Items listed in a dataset
===

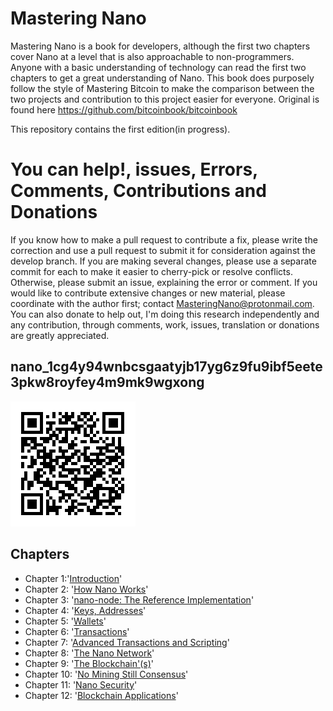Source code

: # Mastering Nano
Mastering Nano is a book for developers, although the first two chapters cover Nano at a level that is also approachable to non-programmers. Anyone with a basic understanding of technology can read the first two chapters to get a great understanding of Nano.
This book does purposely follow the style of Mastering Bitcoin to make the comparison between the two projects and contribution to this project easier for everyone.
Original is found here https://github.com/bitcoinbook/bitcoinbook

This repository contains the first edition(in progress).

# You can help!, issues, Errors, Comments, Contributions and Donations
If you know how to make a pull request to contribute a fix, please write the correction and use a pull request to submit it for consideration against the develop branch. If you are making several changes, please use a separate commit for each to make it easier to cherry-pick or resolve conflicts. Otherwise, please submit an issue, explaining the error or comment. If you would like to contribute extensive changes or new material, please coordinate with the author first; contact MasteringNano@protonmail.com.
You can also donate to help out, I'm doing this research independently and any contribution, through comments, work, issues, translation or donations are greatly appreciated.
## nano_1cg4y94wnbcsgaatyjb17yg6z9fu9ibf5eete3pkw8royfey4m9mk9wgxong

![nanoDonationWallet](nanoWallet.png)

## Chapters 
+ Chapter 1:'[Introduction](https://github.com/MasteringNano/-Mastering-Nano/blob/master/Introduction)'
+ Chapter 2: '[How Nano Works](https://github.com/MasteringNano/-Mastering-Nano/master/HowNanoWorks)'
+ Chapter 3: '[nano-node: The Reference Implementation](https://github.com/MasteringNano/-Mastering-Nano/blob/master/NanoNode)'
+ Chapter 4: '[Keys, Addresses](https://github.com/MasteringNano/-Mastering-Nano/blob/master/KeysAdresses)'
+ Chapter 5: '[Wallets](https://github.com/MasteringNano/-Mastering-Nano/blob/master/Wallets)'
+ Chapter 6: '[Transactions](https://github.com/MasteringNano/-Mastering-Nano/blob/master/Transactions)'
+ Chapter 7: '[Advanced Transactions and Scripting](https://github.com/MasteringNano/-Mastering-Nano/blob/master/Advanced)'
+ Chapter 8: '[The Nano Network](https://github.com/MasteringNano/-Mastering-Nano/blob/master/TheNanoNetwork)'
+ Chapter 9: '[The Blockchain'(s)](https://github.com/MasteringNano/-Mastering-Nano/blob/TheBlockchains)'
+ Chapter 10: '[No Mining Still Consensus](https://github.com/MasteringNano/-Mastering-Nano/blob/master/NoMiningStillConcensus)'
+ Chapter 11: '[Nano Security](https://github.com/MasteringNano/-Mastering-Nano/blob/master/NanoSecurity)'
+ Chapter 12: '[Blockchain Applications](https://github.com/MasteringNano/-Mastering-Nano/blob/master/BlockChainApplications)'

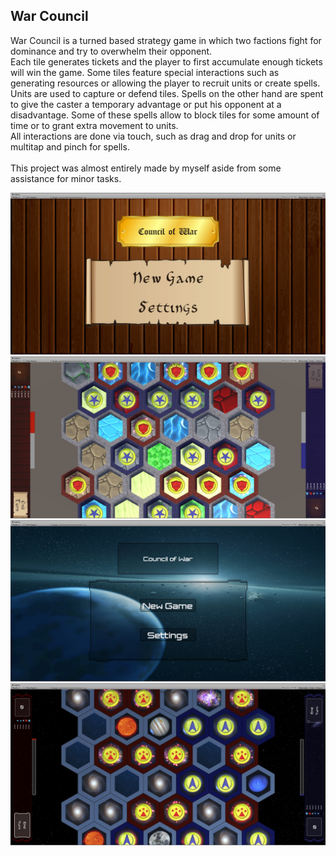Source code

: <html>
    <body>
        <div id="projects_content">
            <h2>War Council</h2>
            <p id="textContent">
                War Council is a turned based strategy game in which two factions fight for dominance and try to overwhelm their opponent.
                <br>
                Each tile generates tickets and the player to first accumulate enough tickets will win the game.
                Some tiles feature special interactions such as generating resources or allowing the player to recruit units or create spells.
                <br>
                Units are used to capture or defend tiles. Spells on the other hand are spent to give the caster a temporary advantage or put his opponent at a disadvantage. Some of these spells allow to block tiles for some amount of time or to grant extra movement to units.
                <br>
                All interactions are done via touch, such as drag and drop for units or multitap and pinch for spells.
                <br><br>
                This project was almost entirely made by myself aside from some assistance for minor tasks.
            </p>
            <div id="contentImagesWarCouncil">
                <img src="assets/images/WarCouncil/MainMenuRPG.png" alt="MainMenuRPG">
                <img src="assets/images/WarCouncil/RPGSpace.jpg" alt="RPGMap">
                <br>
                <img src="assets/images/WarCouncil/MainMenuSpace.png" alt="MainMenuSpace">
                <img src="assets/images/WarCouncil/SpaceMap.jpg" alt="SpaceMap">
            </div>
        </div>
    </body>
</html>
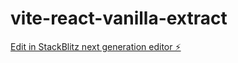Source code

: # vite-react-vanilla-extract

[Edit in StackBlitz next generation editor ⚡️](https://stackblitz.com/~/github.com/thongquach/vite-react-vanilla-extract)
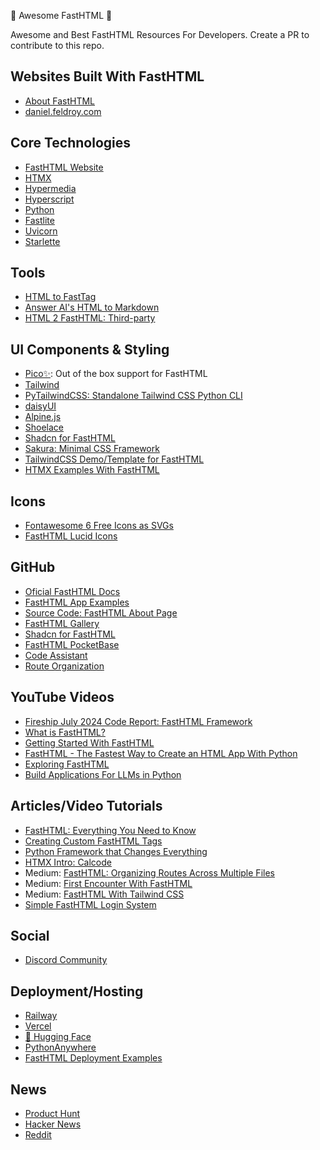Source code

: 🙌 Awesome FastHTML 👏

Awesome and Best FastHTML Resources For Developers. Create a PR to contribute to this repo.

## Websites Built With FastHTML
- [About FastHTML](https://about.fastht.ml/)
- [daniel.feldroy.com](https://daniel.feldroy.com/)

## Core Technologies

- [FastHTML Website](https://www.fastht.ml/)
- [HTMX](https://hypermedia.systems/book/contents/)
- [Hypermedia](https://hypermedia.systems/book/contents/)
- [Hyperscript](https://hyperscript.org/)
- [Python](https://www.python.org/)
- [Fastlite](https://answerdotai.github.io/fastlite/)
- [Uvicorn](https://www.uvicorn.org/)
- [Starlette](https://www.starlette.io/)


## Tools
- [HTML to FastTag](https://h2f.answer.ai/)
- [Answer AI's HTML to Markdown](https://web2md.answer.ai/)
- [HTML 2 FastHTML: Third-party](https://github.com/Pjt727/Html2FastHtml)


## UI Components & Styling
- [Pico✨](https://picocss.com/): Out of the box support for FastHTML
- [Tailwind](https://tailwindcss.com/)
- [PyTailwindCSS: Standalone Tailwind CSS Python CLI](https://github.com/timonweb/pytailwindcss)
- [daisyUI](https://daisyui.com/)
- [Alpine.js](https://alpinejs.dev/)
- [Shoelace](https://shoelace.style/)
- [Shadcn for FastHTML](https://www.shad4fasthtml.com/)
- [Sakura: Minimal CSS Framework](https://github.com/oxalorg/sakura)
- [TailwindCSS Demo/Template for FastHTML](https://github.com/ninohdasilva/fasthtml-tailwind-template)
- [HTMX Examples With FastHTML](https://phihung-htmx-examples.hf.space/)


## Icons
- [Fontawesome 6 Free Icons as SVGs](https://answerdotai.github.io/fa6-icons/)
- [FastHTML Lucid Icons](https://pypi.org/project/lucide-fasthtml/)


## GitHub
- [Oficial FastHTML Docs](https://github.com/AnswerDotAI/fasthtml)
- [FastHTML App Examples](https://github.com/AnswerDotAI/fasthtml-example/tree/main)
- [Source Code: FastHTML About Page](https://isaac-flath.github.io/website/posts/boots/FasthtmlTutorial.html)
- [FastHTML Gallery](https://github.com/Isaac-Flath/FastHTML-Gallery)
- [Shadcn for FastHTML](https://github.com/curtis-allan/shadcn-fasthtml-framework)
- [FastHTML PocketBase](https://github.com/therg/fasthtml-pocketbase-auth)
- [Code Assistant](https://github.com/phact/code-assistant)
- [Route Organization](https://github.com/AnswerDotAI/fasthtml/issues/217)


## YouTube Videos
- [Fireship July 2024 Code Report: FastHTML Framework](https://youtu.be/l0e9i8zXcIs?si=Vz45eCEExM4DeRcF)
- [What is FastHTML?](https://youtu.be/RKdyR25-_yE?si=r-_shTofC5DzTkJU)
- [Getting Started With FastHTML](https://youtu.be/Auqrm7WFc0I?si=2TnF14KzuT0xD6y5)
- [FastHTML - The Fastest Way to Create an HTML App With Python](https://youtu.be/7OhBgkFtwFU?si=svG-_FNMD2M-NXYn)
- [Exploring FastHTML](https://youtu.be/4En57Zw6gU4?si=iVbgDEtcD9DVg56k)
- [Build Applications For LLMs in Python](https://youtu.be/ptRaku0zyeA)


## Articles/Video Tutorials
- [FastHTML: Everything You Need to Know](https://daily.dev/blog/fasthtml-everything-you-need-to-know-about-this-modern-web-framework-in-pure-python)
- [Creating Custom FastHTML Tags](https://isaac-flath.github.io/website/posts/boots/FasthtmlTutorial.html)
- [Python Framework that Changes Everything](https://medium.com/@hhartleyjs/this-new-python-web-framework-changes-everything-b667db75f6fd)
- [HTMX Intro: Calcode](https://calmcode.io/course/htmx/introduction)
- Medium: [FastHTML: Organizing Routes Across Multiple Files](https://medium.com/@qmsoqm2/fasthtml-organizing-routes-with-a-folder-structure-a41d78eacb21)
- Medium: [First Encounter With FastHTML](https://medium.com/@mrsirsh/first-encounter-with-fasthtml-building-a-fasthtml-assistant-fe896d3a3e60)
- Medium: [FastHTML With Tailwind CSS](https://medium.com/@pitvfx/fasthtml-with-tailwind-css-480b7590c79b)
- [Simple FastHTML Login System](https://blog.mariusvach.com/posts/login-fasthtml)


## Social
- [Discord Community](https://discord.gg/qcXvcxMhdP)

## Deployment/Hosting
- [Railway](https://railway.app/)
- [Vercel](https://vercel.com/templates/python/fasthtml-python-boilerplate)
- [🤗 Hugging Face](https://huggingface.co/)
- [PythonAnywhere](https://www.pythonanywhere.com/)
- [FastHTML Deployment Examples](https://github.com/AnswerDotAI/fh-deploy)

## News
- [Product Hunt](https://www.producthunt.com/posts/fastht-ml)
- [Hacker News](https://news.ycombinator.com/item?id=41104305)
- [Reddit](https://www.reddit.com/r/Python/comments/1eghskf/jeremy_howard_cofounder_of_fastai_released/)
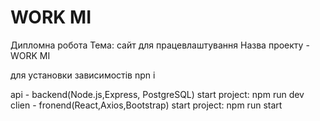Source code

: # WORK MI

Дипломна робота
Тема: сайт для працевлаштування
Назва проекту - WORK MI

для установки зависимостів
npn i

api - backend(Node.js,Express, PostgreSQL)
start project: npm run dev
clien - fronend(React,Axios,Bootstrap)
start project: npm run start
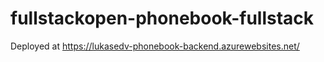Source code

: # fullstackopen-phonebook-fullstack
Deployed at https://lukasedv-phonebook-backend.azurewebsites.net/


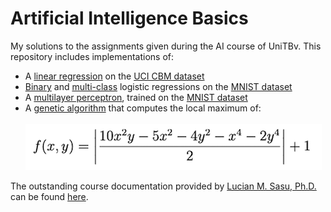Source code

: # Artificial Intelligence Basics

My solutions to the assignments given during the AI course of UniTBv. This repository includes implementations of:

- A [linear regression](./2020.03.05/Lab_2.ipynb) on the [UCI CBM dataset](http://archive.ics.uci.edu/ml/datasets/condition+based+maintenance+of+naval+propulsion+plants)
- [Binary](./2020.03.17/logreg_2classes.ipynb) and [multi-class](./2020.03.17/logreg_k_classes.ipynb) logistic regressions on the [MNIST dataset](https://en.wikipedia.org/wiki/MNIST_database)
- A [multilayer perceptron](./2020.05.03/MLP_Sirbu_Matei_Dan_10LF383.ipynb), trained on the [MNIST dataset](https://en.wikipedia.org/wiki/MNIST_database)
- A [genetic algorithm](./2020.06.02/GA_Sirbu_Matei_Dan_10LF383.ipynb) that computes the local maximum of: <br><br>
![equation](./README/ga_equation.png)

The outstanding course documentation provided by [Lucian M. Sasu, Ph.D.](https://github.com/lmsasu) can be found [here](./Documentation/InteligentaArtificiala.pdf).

===

* Activity: Transcribe the entries above exactly, from their first line through the line with "If you know", and omit all pictures.

* Final answer:
Source code

: # Mastering Nano
Mastering Nano is a book for developers, although the first two chapters cover Nano at a level that is also approachable to non-programmers. Anyone with a basic understanding of technology can read the first two chapters to get a great understanding of Nano.
This book does purposely follow the style of Mastering Bitcoin to make the comparison between the two projects and contribution to this project easier for everyone.
Original is found here https://github.com/bitcoinbook/bitcoinbook

This repository contains the first edition(in progress).

# You can help!, issues, Errors, Comments, Contributions and Donations
If you know how to make a pull request to contribute a fix, please write the correction and use a pull request to submit it for consideration against the develop branch. If you are making several changes, please use a separate commit for each to make it easier to cherry-pick or resolve conflicts. Otherwise, please submit an issue, explaining the error or comment. If you would like to contribute extensive changes or new material, please coordinate with the author first; contact MasteringNano@protonmail.com.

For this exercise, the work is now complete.